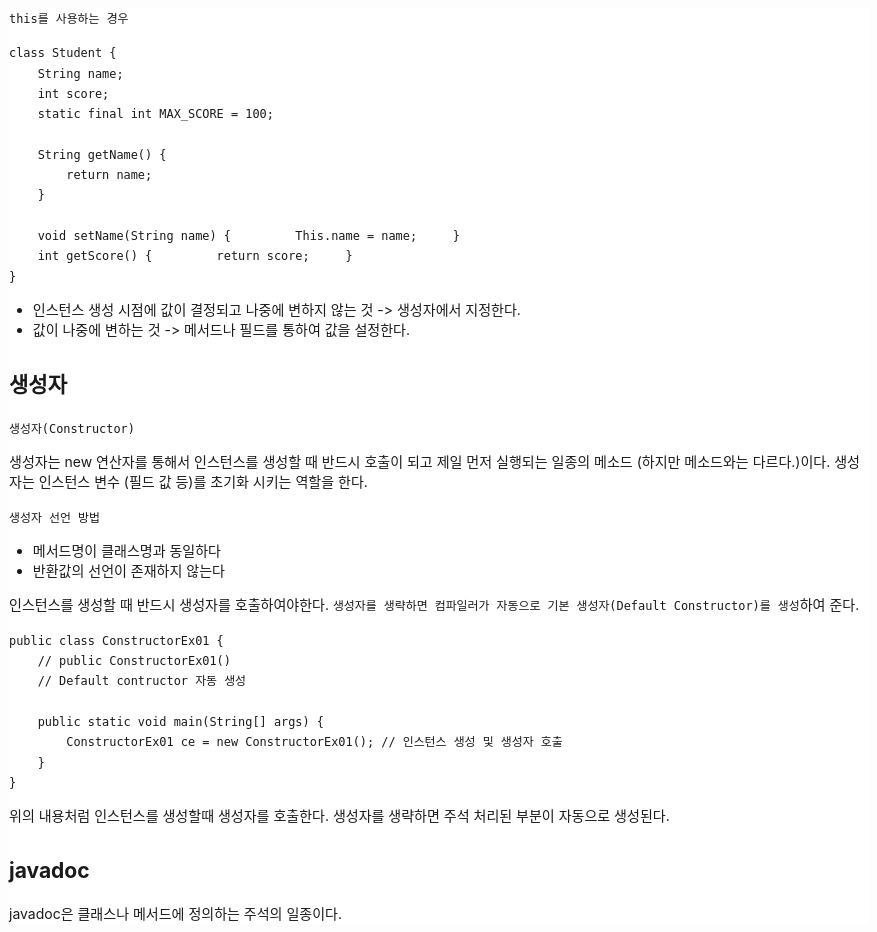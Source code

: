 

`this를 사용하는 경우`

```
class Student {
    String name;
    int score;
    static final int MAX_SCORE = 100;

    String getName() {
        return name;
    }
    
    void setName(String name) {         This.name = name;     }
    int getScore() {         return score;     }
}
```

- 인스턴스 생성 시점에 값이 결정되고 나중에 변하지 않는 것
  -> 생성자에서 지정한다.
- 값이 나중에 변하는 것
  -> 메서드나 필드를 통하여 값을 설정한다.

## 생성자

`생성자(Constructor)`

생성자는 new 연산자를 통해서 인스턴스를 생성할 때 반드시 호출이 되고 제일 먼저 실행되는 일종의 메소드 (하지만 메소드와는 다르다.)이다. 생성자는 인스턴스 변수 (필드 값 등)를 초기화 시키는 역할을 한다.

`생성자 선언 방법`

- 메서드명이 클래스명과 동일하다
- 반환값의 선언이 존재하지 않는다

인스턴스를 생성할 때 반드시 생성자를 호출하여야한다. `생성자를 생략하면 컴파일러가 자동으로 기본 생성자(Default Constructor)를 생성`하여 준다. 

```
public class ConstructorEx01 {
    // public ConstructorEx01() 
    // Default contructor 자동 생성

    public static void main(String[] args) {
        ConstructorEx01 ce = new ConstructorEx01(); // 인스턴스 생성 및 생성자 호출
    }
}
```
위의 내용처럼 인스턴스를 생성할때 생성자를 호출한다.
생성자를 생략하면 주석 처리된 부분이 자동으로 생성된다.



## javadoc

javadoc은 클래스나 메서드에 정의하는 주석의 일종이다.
★ ★ ★ ★
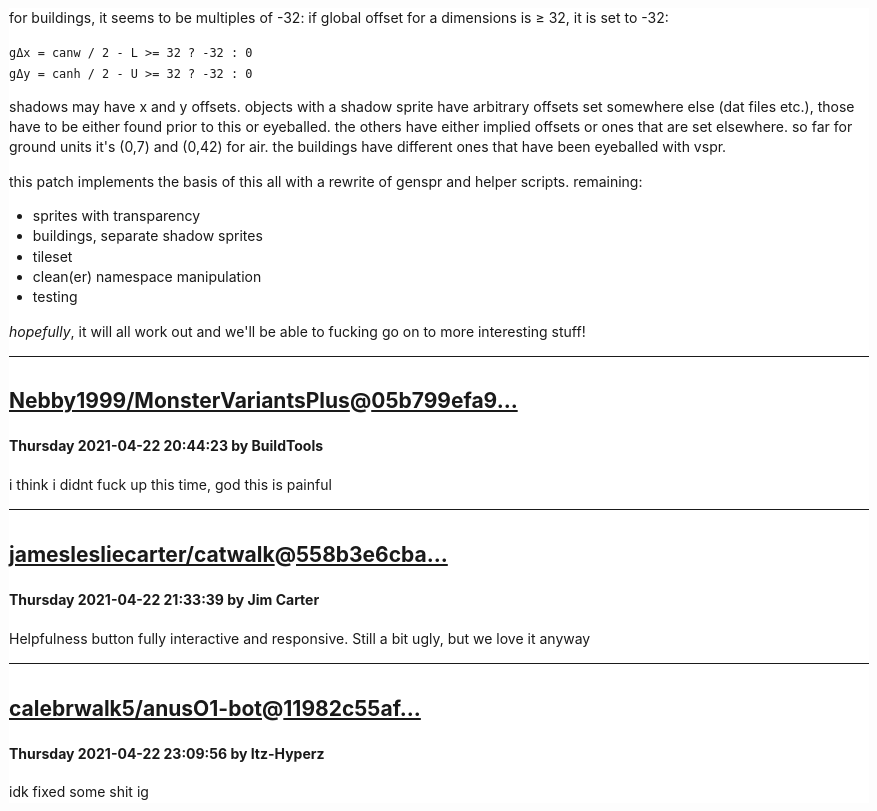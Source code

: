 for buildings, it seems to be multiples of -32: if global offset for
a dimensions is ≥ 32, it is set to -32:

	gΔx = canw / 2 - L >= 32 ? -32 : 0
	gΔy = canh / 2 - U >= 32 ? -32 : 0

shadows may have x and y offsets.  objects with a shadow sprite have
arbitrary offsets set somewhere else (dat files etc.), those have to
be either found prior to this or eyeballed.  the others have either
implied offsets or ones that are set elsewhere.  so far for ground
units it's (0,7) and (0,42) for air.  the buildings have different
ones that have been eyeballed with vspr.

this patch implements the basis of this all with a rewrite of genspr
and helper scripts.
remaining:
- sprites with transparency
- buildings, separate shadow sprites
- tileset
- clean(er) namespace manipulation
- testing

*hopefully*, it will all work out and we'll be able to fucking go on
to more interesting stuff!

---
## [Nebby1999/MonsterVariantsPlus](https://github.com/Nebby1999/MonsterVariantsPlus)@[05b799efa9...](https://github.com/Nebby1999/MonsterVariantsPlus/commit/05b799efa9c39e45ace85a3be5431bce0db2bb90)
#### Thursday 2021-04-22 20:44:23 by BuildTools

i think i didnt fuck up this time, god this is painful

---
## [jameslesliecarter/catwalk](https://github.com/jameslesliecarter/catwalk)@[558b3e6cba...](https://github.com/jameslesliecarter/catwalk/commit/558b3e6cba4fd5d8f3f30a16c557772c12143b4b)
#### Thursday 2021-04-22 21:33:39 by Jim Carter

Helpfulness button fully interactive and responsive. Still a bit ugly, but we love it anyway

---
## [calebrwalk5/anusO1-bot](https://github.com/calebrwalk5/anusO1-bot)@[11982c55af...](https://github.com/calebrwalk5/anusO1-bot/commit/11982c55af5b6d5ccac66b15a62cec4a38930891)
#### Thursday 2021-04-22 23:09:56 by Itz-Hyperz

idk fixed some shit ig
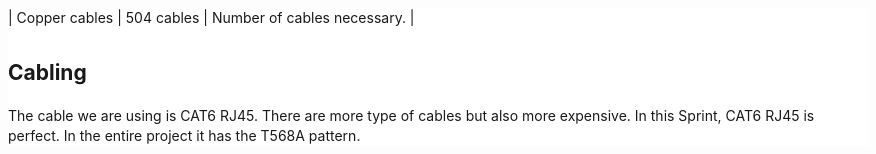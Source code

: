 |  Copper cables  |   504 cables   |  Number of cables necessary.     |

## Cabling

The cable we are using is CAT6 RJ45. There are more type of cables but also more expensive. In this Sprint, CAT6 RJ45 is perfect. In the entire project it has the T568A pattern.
★ ★ ★ ★
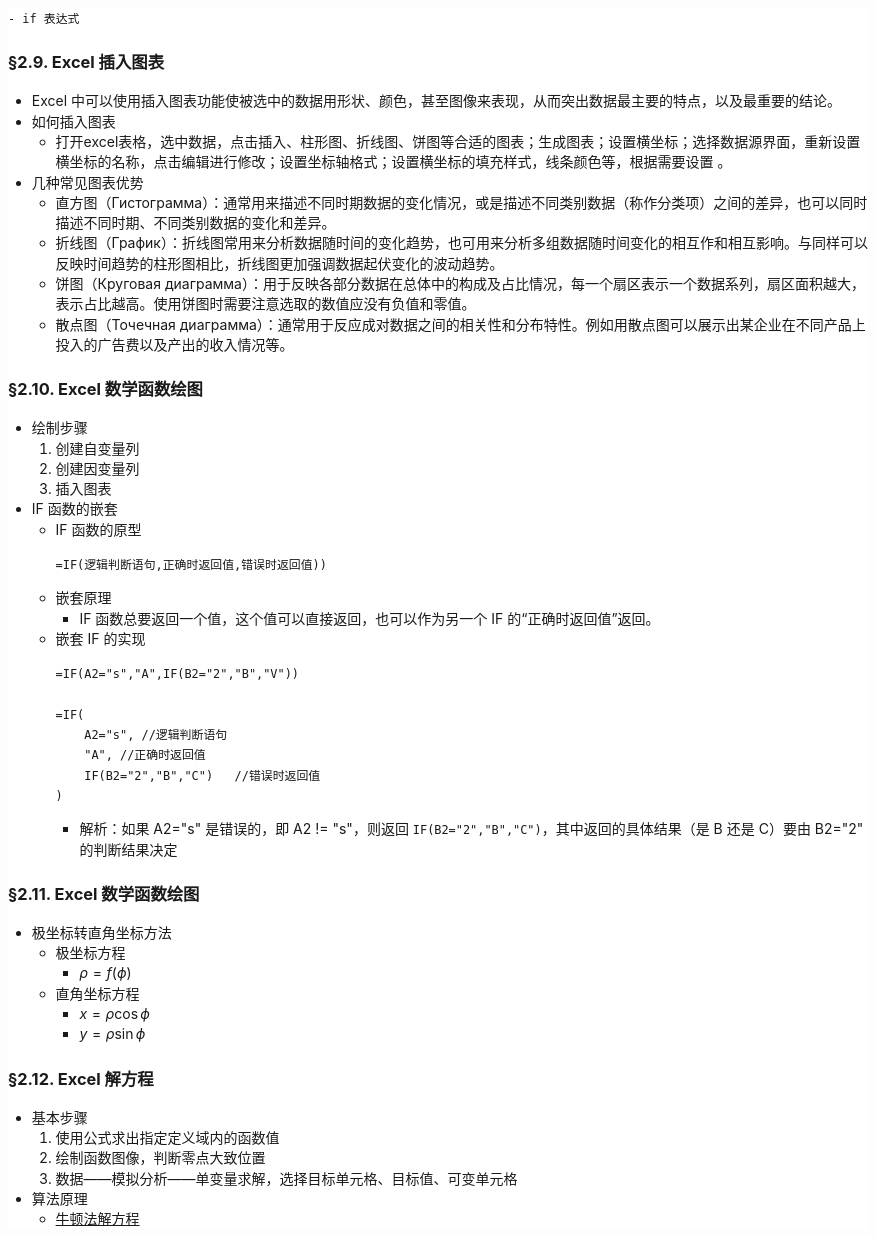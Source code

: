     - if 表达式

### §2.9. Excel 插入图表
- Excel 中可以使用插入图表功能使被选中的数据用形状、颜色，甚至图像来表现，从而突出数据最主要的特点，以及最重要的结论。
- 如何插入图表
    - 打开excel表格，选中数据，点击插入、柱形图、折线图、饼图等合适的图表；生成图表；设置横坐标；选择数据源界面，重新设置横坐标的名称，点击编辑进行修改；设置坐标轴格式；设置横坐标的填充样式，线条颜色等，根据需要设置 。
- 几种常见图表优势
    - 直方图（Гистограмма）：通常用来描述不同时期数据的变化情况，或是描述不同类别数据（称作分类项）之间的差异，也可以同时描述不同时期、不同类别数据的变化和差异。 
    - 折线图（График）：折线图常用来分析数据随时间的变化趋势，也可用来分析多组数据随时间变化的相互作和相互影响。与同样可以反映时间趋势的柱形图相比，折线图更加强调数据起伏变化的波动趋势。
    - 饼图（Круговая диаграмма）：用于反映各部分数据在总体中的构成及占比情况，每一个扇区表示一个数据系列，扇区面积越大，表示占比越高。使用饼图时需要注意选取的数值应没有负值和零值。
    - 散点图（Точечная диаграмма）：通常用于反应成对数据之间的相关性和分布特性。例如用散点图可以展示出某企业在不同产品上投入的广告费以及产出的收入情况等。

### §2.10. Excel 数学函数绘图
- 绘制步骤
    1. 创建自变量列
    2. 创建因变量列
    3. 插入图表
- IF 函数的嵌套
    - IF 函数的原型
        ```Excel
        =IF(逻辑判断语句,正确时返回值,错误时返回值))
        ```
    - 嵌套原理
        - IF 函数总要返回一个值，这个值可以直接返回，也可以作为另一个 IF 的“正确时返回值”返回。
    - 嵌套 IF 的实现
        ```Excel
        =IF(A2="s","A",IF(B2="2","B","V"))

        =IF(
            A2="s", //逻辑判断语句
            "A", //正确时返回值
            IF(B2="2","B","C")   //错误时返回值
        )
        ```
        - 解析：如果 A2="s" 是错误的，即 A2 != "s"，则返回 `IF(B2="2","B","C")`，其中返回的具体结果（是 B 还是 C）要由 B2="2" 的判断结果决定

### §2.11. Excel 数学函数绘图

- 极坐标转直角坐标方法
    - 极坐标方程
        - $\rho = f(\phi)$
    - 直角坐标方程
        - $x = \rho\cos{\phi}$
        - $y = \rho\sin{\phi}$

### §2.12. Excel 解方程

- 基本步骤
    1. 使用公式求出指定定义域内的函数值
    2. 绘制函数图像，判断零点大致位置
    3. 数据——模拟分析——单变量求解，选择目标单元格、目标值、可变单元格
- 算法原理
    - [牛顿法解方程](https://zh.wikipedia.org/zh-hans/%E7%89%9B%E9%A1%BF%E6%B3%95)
★ ★ ★ ★
▸ **Task statement**:
Copy out every line in the listing where the word "void" appears.

▸ **Exercise result**:
    void setName(String name) {         This.name = name;     }
    public static void main(String[] args) {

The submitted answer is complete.